EXERCISE:
Starting at the first line of the data and ending at the line with "When implementing the", copy each line exactly. Include both of those lines, but no pictures.
======== EXTRACTED RECORDS ========
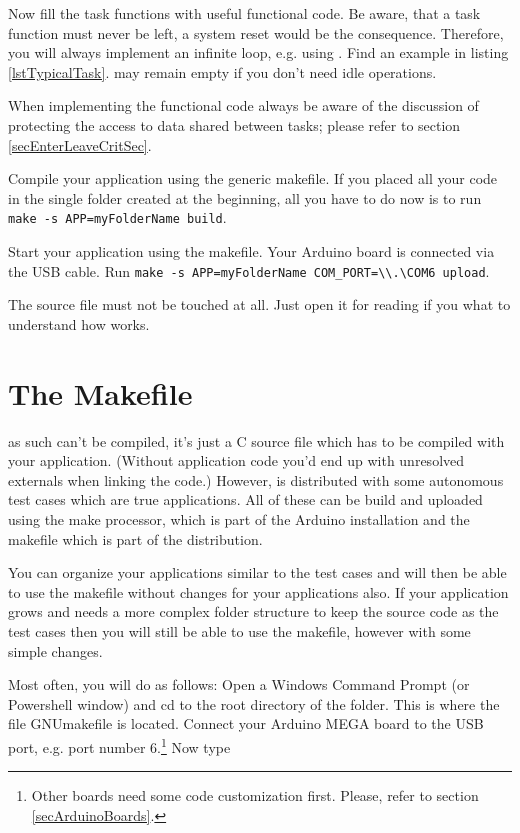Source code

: Now fill the task functions with useful functional code. Be aware,
that a task function must never be left, a system reset would be the
consequence. Therefore, you will always implement an infinite loop, e.g.
using . Find an example in listing
\ref{lstTypicalTask}.  may remain empty if you don't need idle
operations.

When implementing the functional code always be aware of the discussion of
protecting the access to data shared between tasks; please refer to
section \ref{secEnterLeaveCritSec}.

Compile your application using the generic makefile. If you placed all
your code in the single folder created at the beginning, all you have to
do now is to run \verb+make -s APP=myFolderName build+.

Start your application using the makefile. Your Arduino board is connected
via the USB cable. Run 
\verb+make -s APP=myFolderName COM_PORT=\\.\COM6 upload+.

The \rtos{} source file  must not be touched at all. Just open
it for reading if you what to understand how \rtos{} works.


\section{The Makefile}
\label{secMakefile}

\rtos{} as such can't be compiled, it's just a C source file which has to
be compiled with your application. (Without application code you'd end up
with unresolved externals when linking the code.) However, \rtos{} is
distributed with some autonomous test cases which are true \rtos{}
applications. All of these can be build and uploaded using the make
processor, which is part of the Arduino installation and the makefile
which is part of the \rtos{} distribution.

You can organize your applications similar to the test cases and will then
be able to use the makefile without changes for your applications also. If
your application grows and needs a more complex folder structure to keep
the source code as the test cases then you will still be able to use the
makefile, however with some simple changes.

Most often, you will do as follows: Open a Windows Command Prompt (or
Powershell window) and cd to the root directory of the \rtos{} folder.
This is where the file GNUmakefile is located. Connect your Arduino MEGA
board to the USB port, e.g. port number 6.\footnote{Other boards need some
code customization first. Please, refer to section
\ref{secArduinoBoards}.} Now type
========
EXERCISE RESULT:
Source code

: Now fill the task functions with useful functional code. Be aware,
that a task function must never be left, a system reset would be the
consequence. Therefore, you will always implement an infinite loop, e.g.
using . Find an example in listing
\ref{lstTypicalTask}.  may remain empty if you don't need idle
operations.

When implementing the functional code always be aware of the discussion of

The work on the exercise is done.